Jeremy entered the air lock first and started the chemical shower by pulling on a chain. The shower began running in the air lock, sterilizing the outside of his space suit. While Martha and I waited for Jeremy to finish his chemical shower, I handed her my Level 4 Bic pen. She left it near a computer for the next person to use. Then Martha and I went into the air lock together. She pulled the chain and we stood under the chemical shower. The chemicals gave off a strong but not unpleasant smell, which eventually crept inside my space suit.
Martha pointed to my Teflon paper–my notes–which I held clutched in my glove. “LET ME HAVE THAT FOR A SEC,” she said.
She crumpled it up, dipped it into a bath of chemicals, and then, using both hands, she scrubbed the Teflon paper against itself and squeezed it, as if she were rinsing a washrag. After a minute or so, she pulled the paper out of the chemical bath. My notes were wrinkled, wet, and sterile.
The shower stopped, and I opened the steel door and stepped into the normal world, holding the notes.
Later, I wrote about Nancy Jaax’s feelings after she had gotten a hole in her space suit and she was standing in the chemical shower,
feeling Ebola blood oozing around inside her suit and wondering who was going to pay the babysitter. I constructed the passage primarily from detailed interviews with Nancy Jaax, of course. Yet there is something else in that scene that did not appear in the book. It was an iceberg of personal experience, one I hadn’t felt able to write about until now. I had been in the rooms she had been in. There, I had experienced a breach condition in my space suit, too, and it had happened in the presence of a putative hot Marburg-like Unknown. And I had stood in the same chemical shower afterward, with thoughts and fears pouring through my mind. . . . I had been boiled in the soup.

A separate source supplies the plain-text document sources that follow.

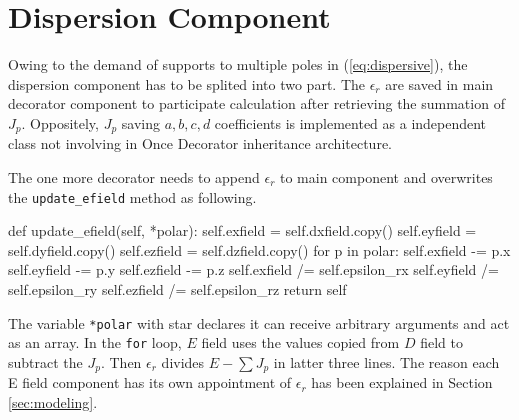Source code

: \section{Dispersion Component}
Owing to the demand of supports to multiple poles in (\ref{eq:dispersive}), the dispersion component has to be splited
into two part. The $\epsilon_r$ are saved in main decorator component to participate calculation after retrieving the
summation of $J_p$. Oppositely, $J_p$ saving $a,b,c,d$ coefficients is implemented as a independent class not involving
in Once Decorator inheritance architecture.

The one more decorator needs to append $\epsilon_r$ to main component and overwrites the \texttt{update\_efield} method
as following.
\begin{code}
    def update_efield(self, *polar):
        self.exfield  = self.dxfield.copy()
        self.eyfield  = self.dyfield.copy()
        self.ezfield  = self.dzfield.copy()
        for p in polar:
            self.exfield -= p.x
            self.eyfield -= p.y
            self.ezfield -= p.z
        self.exfield /= self.epsilon_rx
        self.eyfield /= self.epsilon_ry
        self.ezfield /= self.epsilon_rz
        return self
\end{code}
The variable \texttt{*polar} with star declares it can receive arbitrary arguments and act as an array. In the
\texttt{for} loop, $E$ field uses the values copied from $D$ field to subtract the $J_p$. Then $\epsilon_r$ divides $E -
\sum J_p$ in latter three lines. The reason each E field component has its own appointment of $\epsilon_{r}$ has been
explained in Section \ref{sec:modeling}.

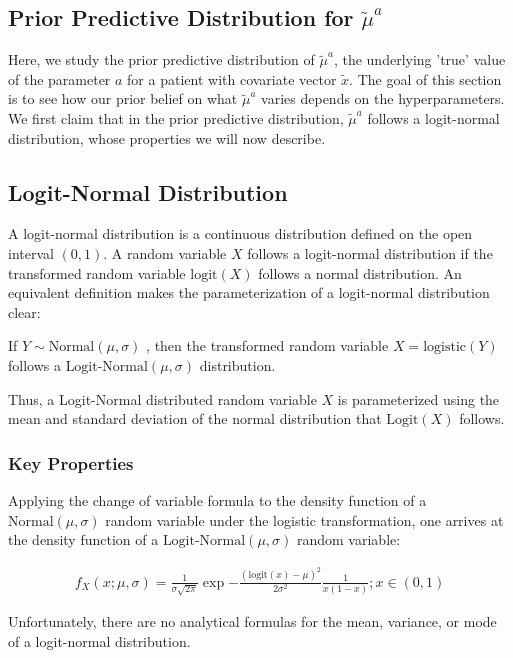 \subsection{Prior Predictive Distribution for $\tilde{\mu}^a$}
Here, we study the prior predictive distribution of $\tilde{\mu}^a$, the underlying 'true' value of the parameter $a$ for a patient with covariate vector $\tilde{x}$.  The goal of this section is to see how our prior belief on what $\tilde{\mu}^a$ varies depends on the hyperparameters.  We first claim that in the prior predictive distribution, $\tilde{\mu}^a$ follows a logit-normal distribution, whose properties we will now describe.

\subsection{Logit-Normal Distribution}
A logit-normal distribution is a continuous distribution defined on the open interval $(0,1)$.  A random variable $X$ follows a logit-normal distribution if the transformed random variable $\textrm{logit}(X)$ follows a normal distribution.  An equivalent definition makes the parameterization of a logit-normal distribution clear:
\begin{defn}
If $Y \sim \textrm{Normal}(\mu, \sigma)$ , then the transformed random variable $X=\textrm{logistic}(Y)$ follows a $\textrm{Logit-Normal}(\mu, \sigma)$ distribution. 
\end{defn}

Thus, a Logit-Normal distributed random variable $X$ is parameterized using the mean and standard deviation of the normal distribution that $\textrm{Logit}(X)$ follows.

\subsubsection{Key Properties}

Applying the change of variable formula to the density function of a $\textrm{Normal}(\mu, \sigma)$ random variable under the logistic transformation, one arrives at the density function of a $\textrm{Logit-Normal}(\mu, \sigma)$ random variable:

\begin{eqnarray}
f_X(x;\mu, \sigma) = \frac{1}{\sigma \sqrt{2\pi}} \exp{-\frac{(\textrm{logit}(x) - \mu)^2}{2 \sigma^2}}\frac{1}{x(1-x)};   x \in (0,1)
\end{eqnarray}

Unfortunately, there are no analytical formulas for the mean, variance, or mode of a logit-normal distribution.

I love exploring unseen worlds. In this book, we are embarking on a deep probe through the realms of the vanishingly small,
where, at times, all we can say is “There be monsters.” The chapters in this book were originally published in The New Yorker, but I’ve expanded,
updated, and linked them.
One monster of the microscopic universe is a mysterious genetic disease, called Lesch-Nyhan syndrome, which is caused by the alteration of a single letter of a person’s DNA code. If one letter of the human DNA is altered in a certain place in the code, the person who is born with the tiny error has a dramatic change of behavior–a lifelong,
irresistable compulsion to attack himself, chewing off . . . it’s in the last chapter.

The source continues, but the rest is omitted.